Another reason conspiracy theories won't go away is that conspiracy theories are used by the same people who deride them, sometimes with validity and sometimes not: the conspiracy theory that Iran is 'defending its right to have a nuclear weapons program', for example, so that it can attack Israel. Much of American foreign policy is based on conspiracy theories: North Korea wants to destroy us with nuclear missiles!  Saddam Hussein has Weapons of Mass Destruction that present an imminent threat to our shores!  Ho Chi Minh is a Communist puppet in the pay of Moscow and "Peiping," planning to conquer America!  As the Discovery Channel story says about conspiracy theories generally, it's impossible to prove that Iran doesn't have a nuclear weapons program, so this conspiracy still has legs -- and it helps that respectable corporate media and bipartisan government officials continue to promote it.

One thing I noticed about the rhetoric in this article is that "conspiracy theorists" are cast as a discrete group of irrational wackos -- almost a separate race -- which is one reason I said that it promotes a conspiracy theory itself.  Since conspiracy theories are not limited to an identifiable minority of weak-minded irrationalists but are part of the currency of mainstream America, from government to mainstream media, the Discovery Channel's article discredits itself on that ground alone.  Aside from that, human beings are story-making animals; as the writer says about the disagreement among scientists, it's just human nature.  Which doesn't mean that people's disregard for plausibility, logic, and fact isn't alarming: only that it's much more widespread, more mainstream, than this article allows.

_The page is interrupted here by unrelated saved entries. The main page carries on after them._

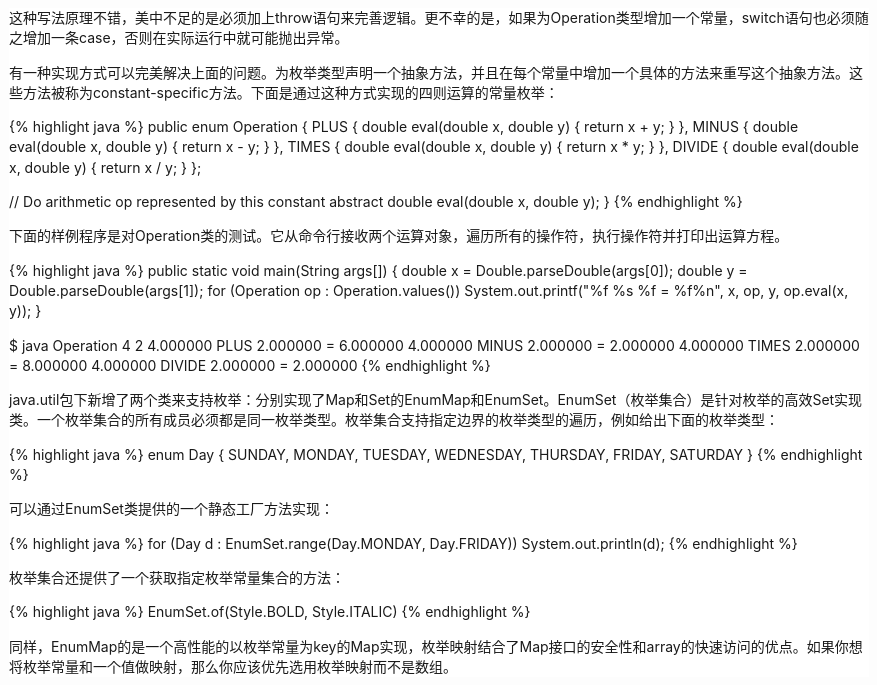 这种写法原理不错，美中不足的是必须加上throw语句来完善逻辑。更不幸的是，如果为Operation类型增加一个常量，switch语句也必须随之增加一条case，否则在实际运行中就可能抛出异常。

有一种实现方式可以完美解决上面的问题。为枚举类型声明一个抽象方法，并且在每个常量中增加一个具体的方法来重写这个抽象方法。这些方法被称为constant-specific方法。下面是通过这种方式实现的四则运算的常量枚举：

{% highlight java %}
public enum Operation {
  PLUS   { double eval(double x, double y) { return x + y; } },
  MINUS  { double eval(double x, double y) { return x - y; } },
  TIMES  { double eval(double x, double y) { return x * y; } },
  DIVIDE { double eval(double x, double y) { return x / y; } };

  // Do arithmetic op represented by this constant
  abstract double eval(double x, double y);
}
{% endhighlight %}

下面的样例程序是对Operation类的测试。它从命令行接收两个运算对象，遍历所有的操作符，执行操作符并打印出运算方程。

{% highlight java %}
public static void main(String args[]) {
        double x = Double.parseDouble(args[0]);
        double y = Double.parseDouble(args[1]);
        for (Operation op : Operation.values())
            System.out.printf("%f %s %f = %f%n", x, op, y, op.eval(x, y));
    }

$ java Operation 4 2
4.000000 PLUS 2.000000 = 6.000000
4.000000 MINUS 2.000000 = 2.000000
4.000000 TIMES 2.000000 = 8.000000
4.000000 DIVIDE 2.000000 = 2.000000
{% endhighlight %}

java.util包下新增了两个类来支持枚举：分别实现了Map和Set的EnumMap和EnumSet。EnumSet（枚举集合）是针对枚举的高效Set实现类。一个枚举集合的所有成员必须都是同一枚举类型。枚举集合支持指定边界的枚举类型的遍历，例如给出下面的枚举类型：

{% highlight java %}
enum Day { SUNDAY, MONDAY, TUESDAY, WEDNESDAY, THURSDAY, FRIDAY, SATURDAY }
{% endhighlight %}

可以通过EnumSet类提供的一个静态工厂方法实现：

{% highlight java %}
for (Day d : EnumSet.range(Day.MONDAY, Day.FRIDAY))
        System.out.println(d);
{% endhighlight %}

枚举集合还提供了一个获取指定枚举常量集合的方法：

{% highlight java %}
EnumSet.of(Style.BOLD, Style.ITALIC)
{% endhighlight %}

同样，EnumMap的是一个高性能的以枚举常量为key的Map实现，枚举映射结合了Map接口的安全性和array的快速访问的优点。如果你想将枚举常量和一个值做映射，那么你应该优先选用枚举映射而不是数组。
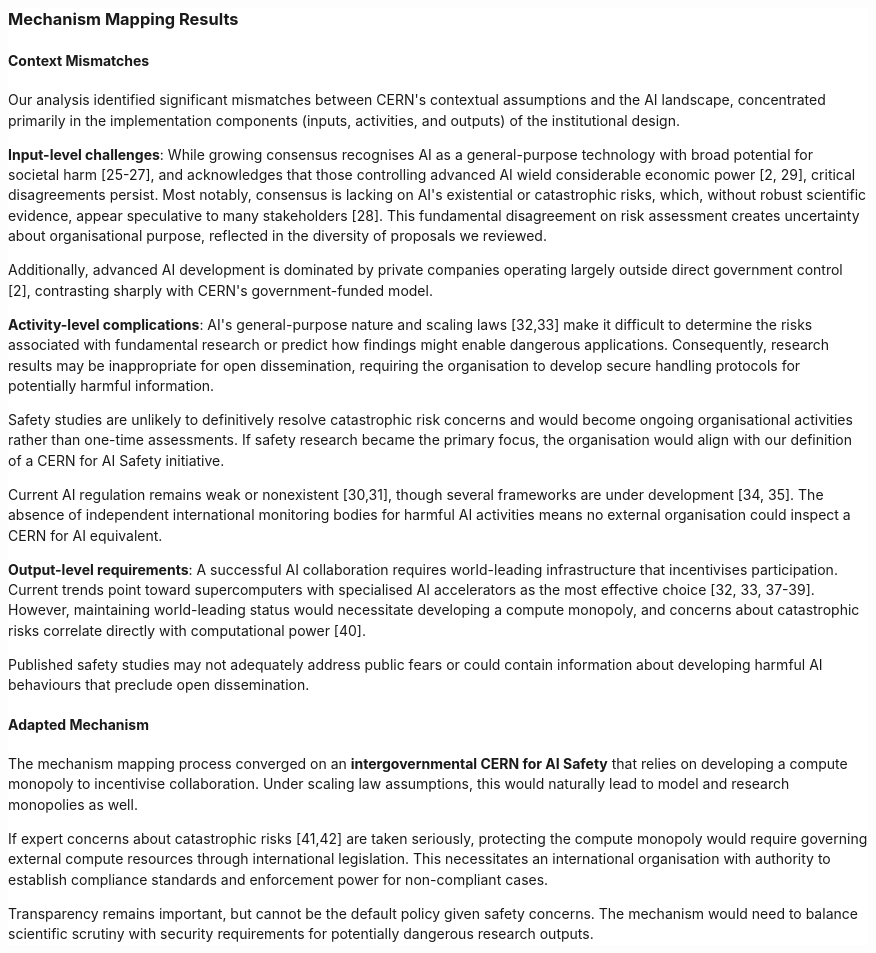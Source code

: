 ### Mechanism Mapping Results

#### Context Mismatches

Our analysis identified significant mismatches between CERN's contextual assumptions and the AI landscape, concentrated primarily in the implementation components (inputs, activities, and outputs) of the institutional design.

**Input-level challenges**: While growing consensus recognises AI as a general-purpose technology with broad potential for societal harm [25-27], and acknowledges that those controlling advanced AI wield considerable economic power [2, 29], critical disagreements persist. Most notably, consensus is lacking on AI's existential or catastrophic risks, which, without robust scientific evidence, appear speculative to many stakeholders [28]. This fundamental disagreement on risk assessment creates uncertainty about organisational purpose, reflected in the diversity of proposals we reviewed.

Additionally, advanced AI development is dominated by private companies operating largely outside direct government control [2], contrasting sharply with CERN's government-funded model.

**Activity-level complications**: AI's general-purpose nature and scaling laws [32,33] make it difficult to determine the risks associated with fundamental research or predict how findings might enable dangerous applications. Consequently, research results may be inappropriate for open dissemination, requiring the organisation to develop secure handling protocols for potentially harmful information.

Safety studies are unlikely to definitively resolve catastrophic risk concerns and would become ongoing organisational activities rather than one-time assessments. If safety research became the primary focus, the organisation would align with our definition of a CERN for AI Safety initiative.

Current AI regulation remains weak or nonexistent [30,31], though several frameworks are under development [34, 35]. The absence of independent international monitoring bodies for harmful AI activities means no external organisation could inspect a CERN for AI equivalent.

**Output-level requirements**: A successful AI collaboration requires world-leading infrastructure that incentivises participation. Current trends point toward supercomputers with specialised AI accelerators as the most effective choice [32, 33, 37-39]. However, maintaining world-leading status would necessitate developing a compute monopoly, and concerns about catastrophic risks correlate directly with computational power [40].

Published safety studies may not adequately address public fears or could contain information about developing harmful AI behaviours that preclude open dissemination.

#### Adapted Mechanism

The mechanism mapping process converged on an **intergovernmental CERN for AI Safety** that relies on developing a compute monopoly to incentivise collaboration. Under scaling law assumptions, this would naturally lead to model and research monopolies as well.

If expert concerns about catastrophic risks [41,42] are taken seriously, protecting the compute monopoly would require governing external compute resources through international legislation. This necessitates an international organisation with authority to establish compliance standards and enforcement power for non-compliant cases.

Transparency remains important, but cannot be the default policy given safety concerns. The mechanism would need to balance scientific scrutiny with security requirements for potentially dangerous research outputs.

Which, to repeat, doesn't validate any specific theory.  Even if it were proven that the official account of the collapse of the Twin Towers was invalid, it wouldn't prove that the Bush administration was behind it.  If it were proven that TWA 800 was brought down by an outside object, whether a mis-aimed missile or something else, we still wouldn't know where the object came from, what it was, why it got into the same airspace as the airliner, or why the Clinton administration preferred to cover up the facts: that would require a lot more investigation.  By the same token, if the neo-Darwinian theory of natural selection were to collapse tomorrow, it wouldn't mean that Yahweh created the universe in six days, six thousand years ago.  It's much easier to falsify one theory than to construct a true one to replace it.

I've quoted before Daniel Ellsberg's comment, "It is inexcusable to take what [government officials] say at face value. You are not talking to pathological liars, you are talking to professional liars who should be looked at as skeptically as used-car salesmen or Pfizer or Merck spokesmen."  I've also wondered whether we shouldn't be concerned that our professional liars, the men and women we elected to lie to us, consistently do such a lousy job of it.